Open xkr47 opened 6 years ago
Oh and yes, you could then do (4..8) | (6..10)
and get a set containing 4, 5, 6, 7, 8, 9, 10
. Or (monday..friday) & (thursday..sunday)
and get a set with thursday, friday
.
I'm not necessarily disagreeing, but the performance characteristics are much more clear when written as set(3..5).union(set(7..9))
, which matters for large ranges.
Yeah, you'd probably want these operations to be lazy, especially for something like ~1..2
.
@jvasileff wrote:
I'm not necessarily disagreeing, but the performance characteristics are much more clear when written as set(3..5).union(set(7..9)), which matters for large ranges.
Did you mean that they are unclear when written as (4..8) | (6..10)
? I was thinking one would implement a (probably module-local) MultiRange
class that looks like a Set
but internally keeps track of the ranges making up the set instead of having individual numbers stored.
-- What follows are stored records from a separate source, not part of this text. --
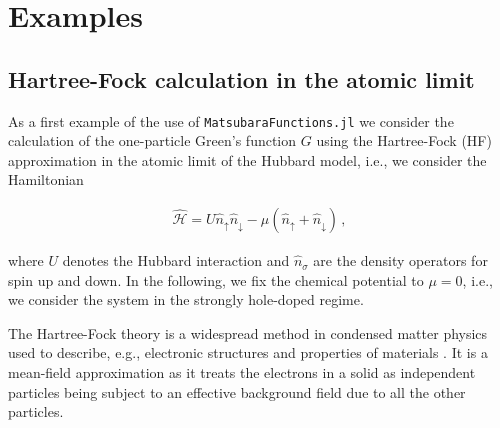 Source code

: \documentclass{SciPost}
\begin{document}
\section{Examples}
\label{sec:example}

\subsection{Hartree-Fock calculation in the atomic limit}
\label{subsec:HF}

As a first example of the use of \texttt{MatsubaraFunctions.jl} we consider the calculation of the one-particle Green's function $G$ using the Hartree-Fock (HF) approximation in the atomic limit of the Hubbard model, i.e., we consider the Hamiltonian
%
\begin{linenomath}
    \begin{align}
        \hat{\mathcal{H}} = U \hat{n}_{\uparrow} \hat{n}_{\downarrow} - \mu (\hat{n}_{\uparrow} + \hat{n}_{\downarrow}) \,,
    \end{align}
\end{linenomath}
%
where $U$ denotes the Hubbard interaction and $\hat{n}_\sigma$ are the density operators for spin up and down. In the following, we fix the chemical potential to $\mu = 0$, i.e., we consider the system in the strongly hole-doped regime. 

The Hartree-Fock theory \cite{hartree_1928, fock_naherungsmethode_1930, PhysRev.81.385} is a widespread method in condensed matter physics used to describe, e.g., electronic structures and properties of materials \cite{BAERENDS197341, NEESE200998}. It is a mean-field approximation as it treats the electrons in a solid as independent particles being subject to an effective background field due to all the other particles.
\end{document}
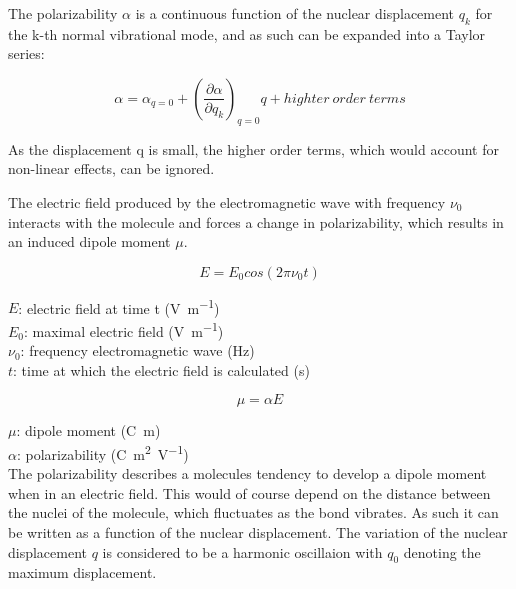 \bigskip

\cite{theory1}

\bigskip

The polarizability \(\alpha\) is a continuous function of the nuclear displacement \(q_k\) for the k-th normal vibrational mode, and as such can be expanded into a Taylor series:

\begin{equation} \label{eq:polarizability}
    \alpha=\alpha_{q=0} + 
    \left( \frac{\partial\alpha}{\partial q_k}\right)_{q=0}q + highter\:order\:terms
\end{equation}



As the displacement q is small, the higher order terms, which would account for non-linear effects, can be ignored. 

\bigskip

The electric field produced by the electromagnetic wave with frequency \(\nu_0\) interacts with the molecule and forces a change in polarizability, which results in an induced dipole moment \(\mu\).

\begin{equation} \label{eq:electic_field}
    E = E_0cos(2\pi\nu_0t)
\end{equation}

\(E\): electric field at time t (\unit{\volt\per\meter})\\
\(E_0\): maximal electric field (\unit{\volt\per\meter})\\
\(\nu_0\): frequency electromagnetic wave (\unit{\hertz}) \\
\(t\): time at which the electric field is calculated (\unit{\second})

\begin{equation} \label{eq:dipole_moment}
    \mu = \alpha E
\end{equation}

\(\mu\): dipole moment (\unit{\coulomb\meter}) \\
\(\alpha \): polarizability 
(\unit{\coulomb\meter\squared\per\volt})\\


The polarizability describes a molecules tendency to develop a dipole moment when in an electric field. This would of course depend on the distance between the nuclei of the molecule, which fluctuates as the bond vibrates. As such it can be written as a function of the nuclear displacement. The variation of the nuclear displacement \(q\) is considered to be a harmonic oscillaion with \(q_0\) denoting the maximum displacement.

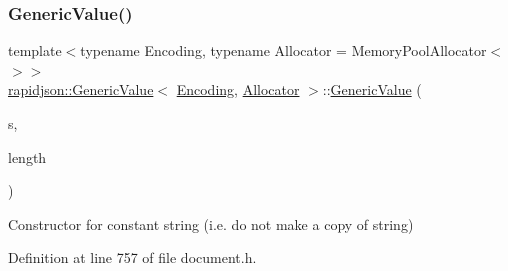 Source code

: \subsubsection{\texorpdfstring{GenericValue()}{GenericValue()}\hspace{0.1cm}{\footnotesize\ttfamily [12/17]}}
{\footnotesize\ttfamily template$<$typename Encoding, typename Allocator = Memory\+Pool\+Allocator$<$$>$$>$ \\
\mbox{\hyperlink{classrapidjson_1_1_generic_value}{rapidjson\+::\+Generic\+Value}}$<$ \mbox{\hyperlink{classrapidjson_1_1_encoding}{Encoding}}, \mbox{\hyperlink{classrapidjson_1_1_allocator}{Allocator}} $>$\+::\mbox{\hyperlink{classrapidjson_1_1_generic_value}{Generic\+Value}} (\begin{DoxyParamCaption}\item[{const \mbox{\hyperlink{classrapidjson_1_1_generic_value_adcdbc7fa85a9a41b78966d7e0dcc2ac4}{Ch}} $\ast$}]{s,  }\item[{\mbox{\hyperlink{namespacerapidjson_a44eb33eaa523e36d466b1ced64b85c84}{Size\+Type}}}]{length }\end{DoxyParamCaption})}



Constructor for constant string (i.\+e. do not make a copy of string) 



Definition at line 757 of file document.\+h.


\begin{DoxyCode}{0}

\end{DoxyCode}
\mbox{\label{classrapidjson_1_1_generic_value_a65bfc3073fa80ee5eba8e985abe2f941}}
It would itself be immutable; further set operators would just create new instances.
@CPColin wrote:
Yeah, you'd probably want these operations to be lazy, especially for something like ~1..2.
You mean (0..10) ~ (1..2)
? Afaik ~
is not defined as an unary operator?
But yeah the MultiRange
proposed above could well be lazy, but one has to be careful not to kill the performance in case e.g. incremental updates to such a Set
are performed. There are several ways to mitigate such problems I guess.. flatten-by-threshold, flatten-manually (something analoguous to .sequence()
of Iterable
, flatten-on-read-access, ...
You mean
(0..10) ~ (1..2)
? Afaik~
is not defined as an unary operator?
Oops, you're right, my bad.
Sure, I can do
set(3..5).union(set(4..6))
,
You can do set(3..5) | set(4..6)
.
but is there any reason that
Range
couldn't satisfySet
?
Yep, the reason is that Range
s are List
s, and therefore can't be Set
s.
So what you're really asking for here is an operator for appending lists, something I've often wondered about adding. For String
s we use +
for this. I suppose we could extend that to List
s-of-same-element-type. (List<T>
is also a semigroup.) I have not looked closely at that option.
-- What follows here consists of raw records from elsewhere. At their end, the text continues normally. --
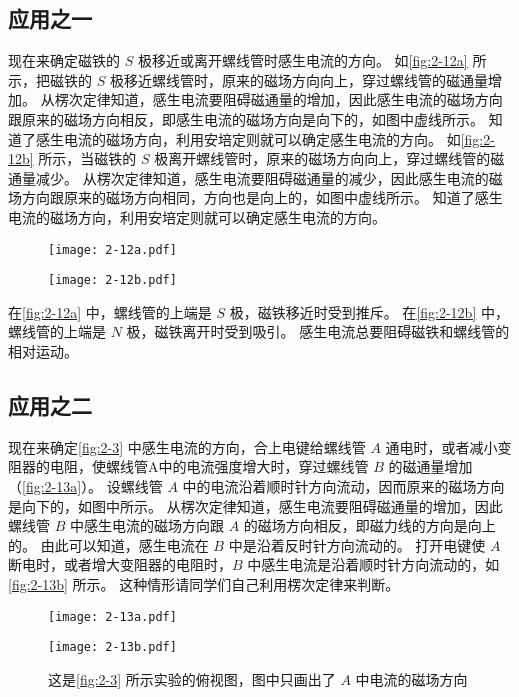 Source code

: \subsection*{应用之一}
现在来确定磁铁的 $S$ 极移近或离开螺线管时感生电流的方向。
如\cref{fig:2-12a} 所示，把磁铁的 $S$ 极移近螺线管时，原来的磁场方向向上，穿过螺线管的磁通量增加。
从楞次定律知道，感生电流要阻碍磁通量的增加，因此感生电流的磁场方向跟原来的磁场方向相反，即感生电流的磁场方向是向下的，如图中虚线所示。
知道了感生电流的磁场方向，利用安培定则就可以确定感生电流的方向。
如\cref{fig:2-12b} 所示，当磁铁的 $S$ 极离开螺线管时，原来的磁场方向向上，穿过螺线管的磁通量减少。
从楞次定律知道，感生电流要阻碍磁通量的减少，因此感生电流的磁场方向跟原来的磁场方向相同，方向也是向上的，如图中虚线所示。
知道了感生电流的磁场方向，利用安培定则就可以确定感生电流的方向。
\begin{figure}
  \begin{minipage}[b]{0.4\linewidth}\centering
    \texttt{[image: 2-12a.pdf]}
    \subcaption{}\label{fig:2-12a}
  \end{minipage}
  \begin{minipage}[b]{0.4\linewidth}\centering
    \texttt{[image: 2-12b.pdf]}
    \subcaption{}\label{fig:2-12b}
  \end{minipage}
  \caption{}\label{fig:2-12}
\end{figure}

在\cref{fig:2-12a} 中，螺线管的上端是 $S$ 极，磁铁移近时受到推斥。
在\cref{fig:2-12b} 中，螺线管的上端是 $N$ 极，磁铁离开时受到吸引。
感生电流总要阻碍磁铁和螺线管的相对运动。

\subsection*{应用之二}
现在来确定\cref{fig:2-3} 中感生电流的方向，合上电键给螺线管 $A$ 通电时，或者减小变阻器的电阻，使螺线管A中的电流强度增大时，穿过螺线管 $B$ 的磁通量增加（\cref{fig:2-13a}）。
设螺线管 $A$ 中的电流沿着顺时针方向流动，因而原来的磁场方向是向下的，如图中所示。
从楞次定律知道，感生电流要阻碍磁通量的增加，因此螺线管 $B$ 中感生电流的磁场方向跟 $A$ 的磁场方向相反，即磁力线的方向是向上的。
由此可以知道，感生电流在 $B$ 中是沿着反时针方向流动的。
打开电键使 $A$ 断电时，或者增大变阻器的电阻时，$B$ 中感生电流是沿着顺时针方向流动的，如\cref{fig:2-13b} 所示。
这种情形请同学们自己利用楞次定律来判断。
\begin{figure}
  \begin{minipage}[b]{0.48\linewidth}\centering
    \texttt{[image: 2-13a.pdf]}
    \subcaption{}\label{fig:2-13a}
  \end{minipage}
  \begin{minipage}[b]{0.48\linewidth}\centering
    \texttt{[image: 2-13b.pdf]}
    \subcaption{}\label{fig:2-13b}
  \end{minipage}
  \caption{这是\cref{fig:2-3} 所示实验的俯视图，图中只画出了 $A$ 中电流的磁场方向}\label{fig:2-13}
\end{figure}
So you would be able to write: (3..5) + (4..6)
.
I dunno, I've never been in love with the idea of using +
to mean append, though it is intellectually consistent.
I suppose we could extend that to
List
s-of-same-element-type. (List<T>
is also a semigroup.)
Oh, well, now, I remember, or course the problem here was that Summable<T>
is invariant and so if List<Character>
were a Summable<List<Character>>
then String
could not be a Summable<String>
.
And nor could Range<T>
be a Summable<Range<T>>
, since the "sum" of two ranges isn't a range.
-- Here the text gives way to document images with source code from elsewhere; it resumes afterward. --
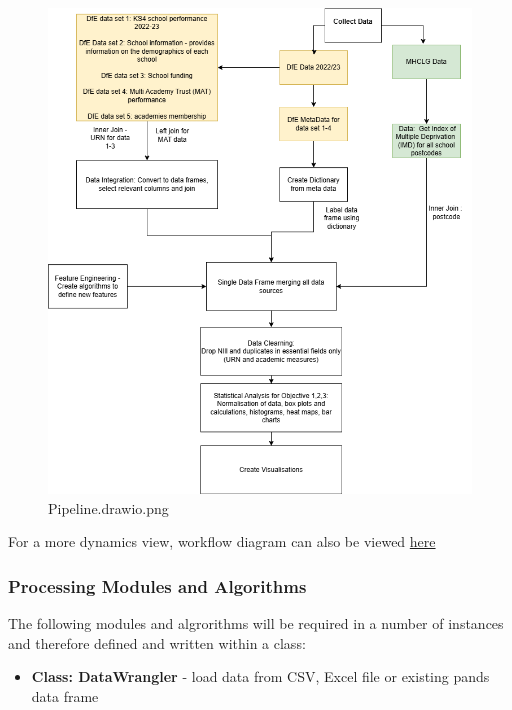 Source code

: \documentclass[
  letterpaper,
  DIV=11,
  numbers=noendperiod]{scrartcl}
\providecommand{\tightlist}{%
  \setlength{\itemsep}{0pt}\setlength{\parskip}{0pt}}\usepackage{longtable,booktabs,array}
\begin{document}
\begin{figure}[H]

{\centering \includegraphics{P4DS_A2_Data_Analysis_Project_files/figure-pdf/cell-10-1-Pipeline.drawio.png}

}

\caption{Pipeline.drawio.png}

\end{figure}%

For a more dynamics view, workflow diagram can also be viewed
\href{https://padlet.com/saqib_safdar/saqib-safdar-pipleline-and-workflow-w1f0iib7imo5jrkg}{here}

\subsubsection{Processing Modules and
Algorithms}\label{processing-modules-and-algorithms}

The following modules and algrorithms will be required in a number of
instances and therefore defined and written within a class:

\begin{itemize}
\tightlist
\item
  \textbf{Class: DataWrangler} - load data from CSV, Excel file or
  existing pands data frame
\end{itemize}
\end{document}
Interestingly, and subversively, nothing's stopping us from making List<T>
a Multiplicable<T>
, letting you write it using the *
operator! (I'm not serious.)
I suppose we could extend that to
List
s-of-same-element-type. (List<T>
is also a semigroup.)Oh, well, now, I remember, or course the problem here was that
Summable<T>
is invariant and so ifList<Character>
were aSummable<List<Character>>
thenString
could not be aSummable<String>
.And nor could
Range<T>
be aSummable<Range<T>>
, since the "sum" of two ranges isn't a range.
Ah, excuse me, that's all rubbish, because the append()
method is defined not by List
, but by Sequential
, and String
s are not sequences in Ceylon, but Range
s are.
So I think it would indeed be possible to make Sequential<T>
satisfy Summable<T[]>
, giving you a +
operator for appending immutable sequences (but not possibly-mutable List
s).
That doesn't actually sound like terrible thing to do.
Oh, I'm wrong again, the real problem is that Sequential
is covariant, and Summable
is invariant. So it can't be done at that level either.
So the only thing to do would be, I guess, to factor out Unionable
and Intersectable
interfaces and make Map
and Set
implement both (union and intersection for Map
are intuitive, since maps are intuitively sets of entries), and make List
implement just Unionable
.
That's a possible—and reasonable—thing to do. The only question is do we think it's a good idea to let people non-destructively join lists using |
?
What is the proper union of this expression:
map{"key" -> "v1"} | map{"key" -> "v2"}
@luolong oops, sorry, you're right, intersection can be defined for Map
, but not union.
@gavinking wrote:
Yep, the reason is that Ranges are Lists, and therefore can't be Sets.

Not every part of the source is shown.